(Collected data entries)
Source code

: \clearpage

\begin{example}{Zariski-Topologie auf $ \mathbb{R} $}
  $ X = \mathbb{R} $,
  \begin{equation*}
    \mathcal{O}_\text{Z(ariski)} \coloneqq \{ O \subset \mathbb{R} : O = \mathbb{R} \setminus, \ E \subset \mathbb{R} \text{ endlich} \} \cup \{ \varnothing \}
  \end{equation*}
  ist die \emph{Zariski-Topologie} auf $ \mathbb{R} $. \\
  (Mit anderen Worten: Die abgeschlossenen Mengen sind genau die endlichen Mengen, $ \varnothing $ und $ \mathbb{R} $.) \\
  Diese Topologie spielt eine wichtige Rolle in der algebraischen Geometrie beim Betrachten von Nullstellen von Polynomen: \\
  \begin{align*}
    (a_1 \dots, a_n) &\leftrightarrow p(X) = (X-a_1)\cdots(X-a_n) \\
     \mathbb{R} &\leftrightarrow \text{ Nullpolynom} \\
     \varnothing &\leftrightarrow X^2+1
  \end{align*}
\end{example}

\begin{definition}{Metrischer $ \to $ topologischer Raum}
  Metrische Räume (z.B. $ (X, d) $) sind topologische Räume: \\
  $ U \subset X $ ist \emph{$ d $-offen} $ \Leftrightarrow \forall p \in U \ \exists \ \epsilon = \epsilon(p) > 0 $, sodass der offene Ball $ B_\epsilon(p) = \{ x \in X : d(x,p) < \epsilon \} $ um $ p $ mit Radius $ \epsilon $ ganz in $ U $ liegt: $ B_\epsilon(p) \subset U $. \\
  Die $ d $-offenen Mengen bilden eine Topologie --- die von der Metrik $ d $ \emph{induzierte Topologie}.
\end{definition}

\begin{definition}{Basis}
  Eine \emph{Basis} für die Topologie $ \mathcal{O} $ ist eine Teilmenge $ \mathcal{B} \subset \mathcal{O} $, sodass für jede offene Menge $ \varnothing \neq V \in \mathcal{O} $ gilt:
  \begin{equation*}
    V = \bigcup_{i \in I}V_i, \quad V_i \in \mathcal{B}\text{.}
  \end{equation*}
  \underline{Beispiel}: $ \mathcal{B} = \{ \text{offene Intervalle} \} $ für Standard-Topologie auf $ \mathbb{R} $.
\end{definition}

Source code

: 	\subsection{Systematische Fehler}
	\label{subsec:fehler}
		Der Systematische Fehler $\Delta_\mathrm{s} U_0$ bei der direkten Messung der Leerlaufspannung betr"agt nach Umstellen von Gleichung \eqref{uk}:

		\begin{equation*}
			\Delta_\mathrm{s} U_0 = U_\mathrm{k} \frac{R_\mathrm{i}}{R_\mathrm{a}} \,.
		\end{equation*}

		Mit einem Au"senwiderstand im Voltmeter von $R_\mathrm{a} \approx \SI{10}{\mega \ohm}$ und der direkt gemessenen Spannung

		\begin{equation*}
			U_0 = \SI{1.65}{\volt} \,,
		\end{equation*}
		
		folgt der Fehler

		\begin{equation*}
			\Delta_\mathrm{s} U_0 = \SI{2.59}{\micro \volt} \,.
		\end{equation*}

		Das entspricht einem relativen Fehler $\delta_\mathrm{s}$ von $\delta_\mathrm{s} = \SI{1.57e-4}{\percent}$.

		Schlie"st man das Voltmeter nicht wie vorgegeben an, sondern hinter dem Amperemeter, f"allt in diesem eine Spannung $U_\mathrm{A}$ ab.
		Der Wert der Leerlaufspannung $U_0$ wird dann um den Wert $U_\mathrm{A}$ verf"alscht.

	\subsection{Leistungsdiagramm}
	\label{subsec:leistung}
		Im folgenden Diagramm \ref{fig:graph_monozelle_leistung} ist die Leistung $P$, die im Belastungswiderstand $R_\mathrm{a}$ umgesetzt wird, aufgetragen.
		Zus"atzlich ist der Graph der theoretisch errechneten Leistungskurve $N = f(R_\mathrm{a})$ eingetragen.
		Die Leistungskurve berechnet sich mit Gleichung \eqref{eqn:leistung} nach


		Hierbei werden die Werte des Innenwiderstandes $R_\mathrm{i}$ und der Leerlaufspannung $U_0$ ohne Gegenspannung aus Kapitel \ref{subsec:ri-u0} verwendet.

Work request - Lines in the records above that carry the word "Systematische" are to be located and copied.

Worked solution -
: 	\subsection{Systematische Fehler}
		Der Systematische Fehler $\Delta_\mathrm{s} U_0$ bei der direkten Messung der Leerlaufspannung betr"agt nach Umstellen von Gleichung \eqref{uk}:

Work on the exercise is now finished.